So the entire story is like Castaway on the ocean, but with a young kid, a tiger, and as it turns out, a wounded zebra, a hyena and an orangutan. One by one, they die and the kid is left alone with this tiger, who rules the boat and forces the kid to live on a little raft he put together tied to the boat a safe distance away. This is kind of a parable about man and nature as the boy learns to live and let live with the tiger, helping each other to survive. It’s all part of the current “spirit of the age” or zeitgeist of environmentalism and animal rights. It’s a dominant theme in Hollywood from Avatar to the Lorax to the upcoming Noah and a multitude of corporate conspiracies: Man must learn to coexist with nature in a symbiotic relationship. Okay, I’m all for animal movies, and I love “dogs are people too” stories just as much as the next guy. Anthropomorphising animals is in our souls (more on that in a second). But let’s not be stupid. The Romantic notion that harmony can be found by man submitting to the chaos of nature is pure foolishness.

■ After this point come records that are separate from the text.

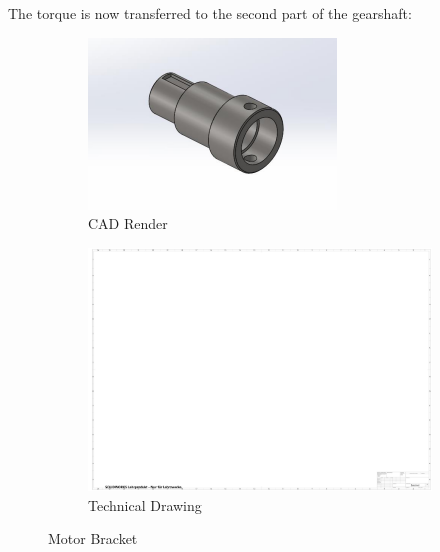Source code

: The torque is now transferred to the second part of the gearshaft:
\begin{figure}[ht!]
  \centering
  \begin{subfigure}{.5\textwidth}
    \centering
    \includegraphics[width=\linewidth]{texfiles/mech/eimg/propulsion/picture_gearshaft_left}
    \caption{CAD Render}
    \label{fig:CAD Motorshaft}
  \end{subfigure}%
  \begin{subfigure}{.5\textwidth}
    \centering
    \includegraphics[width=\linewidth]{texfiles/mech/eimg/propulsion/spaceholder_technical_drawing}
    \caption{Technical Drawing}
    \label{fig:TD Motorshaft}
  \end{subfigure}
  \caption{Motor Bracket}
  \label{fig:Motorshaft}
  \end{figure}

The best movie that operates as a parable that depicts this foolishness and its consequences in reality is Grizzly Man which is a true story about the fool who thought he was the protector of the Grizzlies in Alaska, only to be eaten by one. Nature is to be tamed by man through technology and conservation and planned administration. That was the point of Genesis in tending the garden, and of being given “dominion over nature” and the command by God to “subdue it.” Because nature is unruly and man is the one who can harness it for good through application of his control over it. This does not justify pollution or criminal negligence of the environment (It never did), but neither does it justify the pagan idolatry of the earth that seeks to place man as a servant of the earth rather than the earth as a servant of man.

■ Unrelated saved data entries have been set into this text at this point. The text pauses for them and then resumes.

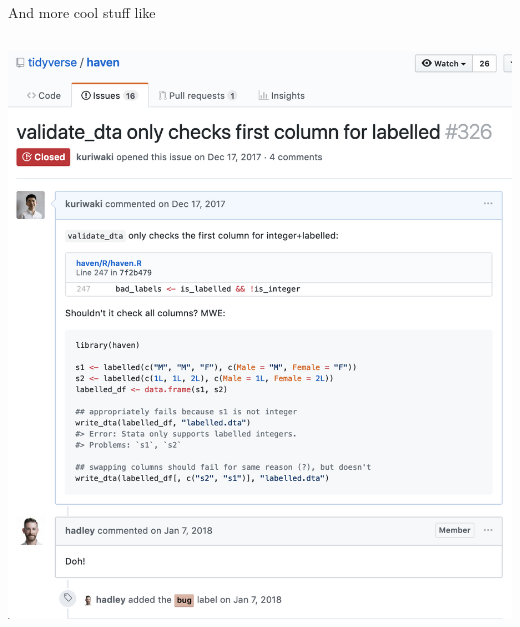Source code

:\documentclass[ignorenonframetext,notes, 10pt, aspectratio=169]{beamer}
\begin{document}
\begin{frame}{And more cool stuff like}
\begin{columns}[T]
\begin{column}{0.7\textwidth}
 {\includegraphics[width = 0.7\linewidth]{file-issues.png}}
\end{column}
\end{columns}
\end{frame}
\end{document}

But maybe the movie is hinting at this same point.

At the very end of the story, we discover that Pi’s story was not believed by the insurance adjusters who sought the reason for the ship sinking. They could never find out why it did sink, but they pushed Pi into telling them a story that was not so unbelievable that they could use for their insurance claims. Finally, Pi then tells the story of himself and several other human survivors on his boat, his wounded mother, a couple others and a mean ship’s cook who ended up killing the other dying survivors. And then we learn that maybe, just maybe, the animal story was an allegory of what really happened and that Pi told the story with animals because the reality was too painful to face. Each of the animals represented different people who survived on the lifeboat. We never really know for sure if that is the case, but Pi concludes by asking the writer, and us, “Which story is the better story?” The animals of course. And then he says, “Now you understand God” or something to that effect. So, I see this movie saying that stories about God are the way that we “cover” the harshness of reality for us to be able to survive with hope in a brutal world.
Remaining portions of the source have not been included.